WHAT THE TASK REQUIRES: Please write out all the data that follows exactly, without the pictures.

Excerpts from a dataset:
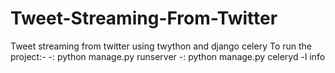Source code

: # Tweet-Streaming-From-Twitter
Tweet streaming from twitter using twython and django celery 
To run the project:-
-: python manage.py runserver
-: python manage.py celeryd -l info
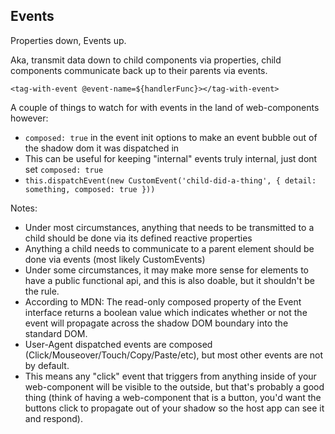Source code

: ## Events

Properties down, Events up.

Aka, transmit data down to child components via properties, child components communicate back up to their parents via events. <!-- .element class="fragment" -->

`<tag-with-event @event-name=${handlerFunc}></tag-with-event>` <!-- .element class="fragment" -->

A couple of things to watch for with events in the land of web-components however: <!-- .element class="fragment" -->

<ul>
<li class="fragment"><code>composed: true</code> in the event init options to make an event bubble out of the shadow dom it was dispatched in </li>
<li class="fragment">This can be useful for keeping "internal" events truly internal, just dont set <code>composed: true</code></li>
<li class="fragment"><code>this.dispatchEvent(new CustomEvent('child-did-a-thing', { detail: something, composed: true }))</code></li>
</ul>

Notes:
- Under most circumstances, anything that needs to be transmitted to a child should be done via its defined reactive properties
- Anything a child needs to communicate to a parent element should be done via events (most likely CustomEvents)
- Under some circumstances, it may make more sense for elements to have a public functional api, and this is also doable, but it
  shouldn't be the rule.
- According to MDN: The read-only composed property of the Event interface returns a boolean value which indicates whether or not
  the event will propagate across the shadow DOM boundary into the standard DOM.
- User-Agent dispatched events are composed (Click/Mouseover/Touch/Copy/Paste/etc), but most other events are not by default.
- This means any "click" event that triggers from anything inside of your web-component will be visible to the outside, but that's
  probably a good thing (think of having a web-component that is a button, you'd want the buttons click to propagate out of your
  shadow so the host app can see it and respond).
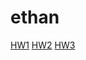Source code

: # ethan
[HW1](https://drive.google.com/file/d/10owlBSWJUtE89H6yErh1ieUxs4V7QDJw/view?usp=sharing)
[HW2](https://drive.google.com/file/d/1Ow9Dr99sHo-eHz0MZb6MIaA_i2z4-X1R/view?usp=sharing)
[HW3](https://drive.google.com/file/d/1jmJamQddF0zWOWbYT80aTJZKP74Uggmy/view?usp=sharing)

RESULT FOR THIS EXERCISE:
Source code

: # Tweet-Streaming-From-Twitter
Tweet streaming from twitter using twython and django celery 
To run the project:-
-: python manage.py runserver
-: python manage.py celeryd -l info
Source code

: ## Events

Properties down, Events up.

Aka, transmit data down to child components via properties, child components communicate back up to their parents via events. <!-- .element class="fragment" -->

`<tag-with-event @event-name=${handlerFunc}></tag-with-event>` <!-- .element class="fragment" -->

A couple of things to watch for with events in the land of web-components however: <!-- .element class="fragment" -->

<ul>
<li class="fragment"><code>composed: true</code> in the event init options to make an event bubble out of the shadow dom it was dispatched in </li>
<li class="fragment">This can be useful for keeping "internal" events truly internal, just dont set <code>composed: true</code></li>
<li class="fragment"><code>this.dispatchEvent(new CustomEvent('child-did-a-thing', { detail: something, composed: true }))</code></li>
</ul>

Notes:
- Under most circumstances, anything that needs to be transmitted to a child should be done via its defined reactive properties
- Anything a child needs to communicate to a parent element should be done via events (most likely CustomEvents)
- Under some circumstances, it may make more sense for elements to have a public functional api, and this is also doable, but it
  shouldn't be the rule.
- According to MDN: The read-only composed property of the Event interface returns a boolean value which indicates whether or not
  the event will propagate across the shadow DOM boundary into the standard DOM.
- User-Agent dispatched events are composed (Click/Mouseover/Touch/Copy/Paste/etc), but most other events are not by default.
- This means any "click" event that triggers from anything inside of your web-component will be visible to the outside, but that's
  probably a good thing (think of having a web-component that is a button, you'd want the buttons click to propagate out of your
  shadow so the host app can see it and respond).
Source code

: # ethan
[HW1](https://drive.google.com/file/d/10owlBSWJUtE89H6yErh1ieUxs4V7QDJw/view?usp=sharing)
[HW2](https://drive.google.com/file/d/1Ow9Dr99sHo-eHz0MZb6MIaA_i2z4-X1R/view?usp=sharing)
[HW3](https://drive.google.com/file/d/1jmJamQddF0zWOWbYT80aTJZKP74Uggmy/view?usp=sharing)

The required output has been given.